The cameras also take photos from several angles, which means a robber can't hide his face by wearing something as simple as a baseball cap. It also means that if anything does happen, law enforcement officials are armed with a crisp photo of the robber instead of a fuzzy one.
Bill Cedergren, vice president of branch operations, explained that the need to upgrade security became evident after robbers hit three credit unions, including two Fibre Federal branches and the office of a credit union that later merged with Fibre Federal.
He described the robbery at the West Kelso branch as a vicious takeover robbery.
The robber pepper-sprayed employees and customers in the face after lining them up against a wall.
"We just didn't have that clear a picture of the guy who did it," Cedergren said. "We had cameras at each of our locations, as well as a VCR to record all the action from those cameras," he said. "Some of the cameras were out of date, and the VCRs weren't providing very good pictures either."
Fibre Federal launched a security upgrade. All cameras and playback equipment were replaced. Additional cameras were installed to allow straight-on photos, and HD monitors were placed in all lobbies and above the teller line to alert visitors.
Total cost for all seven branches and the main office was $110,000, a price tag Cedergren considers well worth it if it prevents even one threat to members and employees.
Maintenance is no problem, he added. There's no film to worry about, and when the DVR hard drive is filled, the DVR deletes old videos to make room for new footage. There's no need to put in a new videotape every day as each Fibre Federal location used to do.
It may be early to declare the new cameras have deterred robberies, but Cedergren noted, "Many, many members have commented on the security upgrades. They tell us how pleased they are. They feel more comfortable coming to our locations. If the good people are noting it and commenting on it, probably the bad people who have come in have noticed it as well. There has also been very positive reaction from employees."
Those employees have received more security training, and have been taught to be proactive. For example, if they feel someone who has come into the credit union is scoping the branch for a potential robbery, they approach the person and ask if they can help them open an account or cash a check.
"We have also initiated what is basically an alert signal," Cedergren said. "For example, if somebody is back in a break room or a vault area, we have put a signal light in those areas. If somebody out front feels something is going on that shouldn't be occurring, they can hit a button to activate the signal light."

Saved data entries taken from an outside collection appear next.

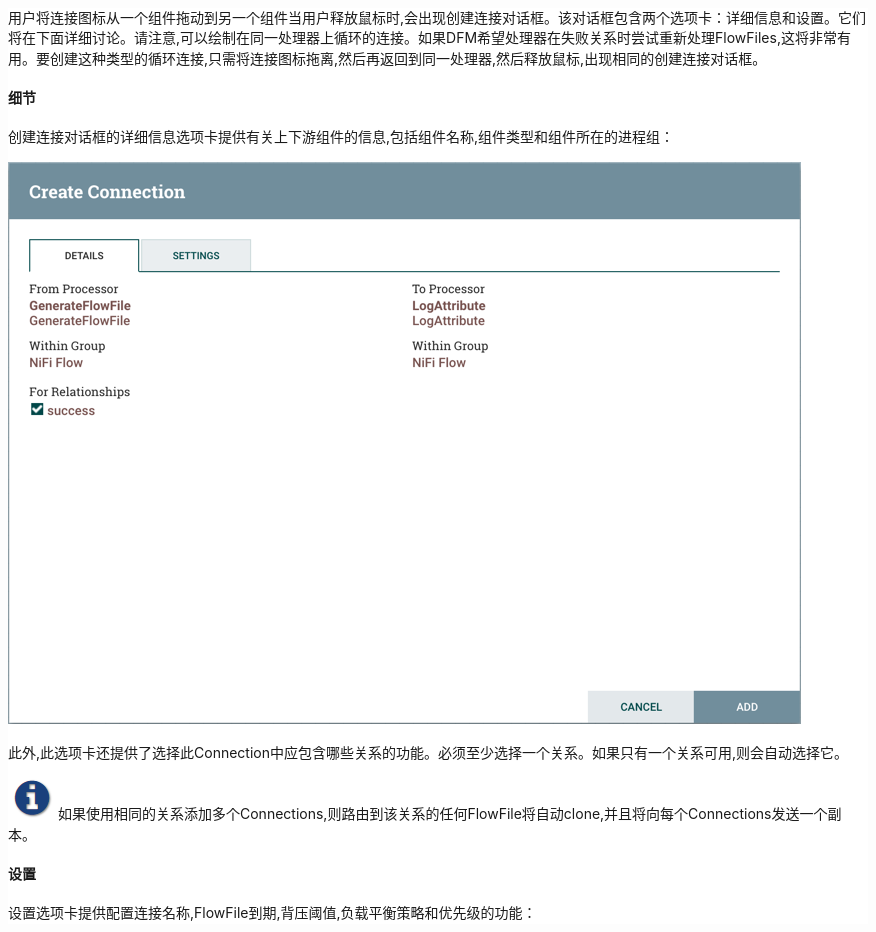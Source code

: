 用户将连接图标从一个组件拖动到另一个组件当用户释放鼠标时,会出现创建连接对话框。该对话框包含两个选项卡：详细信息和设置。它们将在下面详细讨论。请注意,可以绘制在同一处理器上循环的连接。如果DFM希望处理器在失败关系时尝试重新处理FlowFiles,这将非常有用。要创建这种类型的循环连接,只需将连接图标拖离,然后再返回到同一处理器,然后释放鼠标,出现相同的创建连接对话框。

#### 细节

创建连接对话框的详细信息选项卡提供有关上下游组件的信息,包括组件名称,组件类型和组件所在的进程组：

![](./image/general/create-connection.png)

此外,此选项卡还提供了选择此Connection中应包含哪些关系的功能。必须至少选择一个关系。如果只有一个关系可用,则会自动选择它。

![](./image/general/i.png)如果使用相同的关系添加多个Connections,则路由到该关系的任何FlowFile将自动clone,并且将向每个Connections发送一个副本。

#### 设置

设置选项卡提供配置连接名称,FlowFile到期,背压阈值,负载平衡策略和优先级的功能：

"It tells employees who aren't out front, don't go out into the lobby area until everything is OK. We've also put monitors in those back areas so employees can look and see what is actually going on."
Cedergren noted that it's easy to get caught up in daily routines and not pay enough attention to certain issues, such as security.
"Don't put security on the back burner," he urged. "It's too important for that."
He also recommended the step Fibre Federal has taken of lowering its cameras so there is a better face shot of the person being recorded. Many people come in wearing baseball caps, and when the camera is looking down on them, the bill of the cap shields their faces. If the person is pictured from eye level, there is a clear picture.
In an interview in a local newspaper, Fibre Federal CEO Larry Hoff stressed how much he prefers the cameras to other steps he feels would intrude on the personal freedom of members and other visitors.
"You should be able to walk in with anything you want, with anything you have," he declared. "It's a freedom. It's a liberty. You shouldn't have to take your shoes off. You shouldn't have to be metal-checked."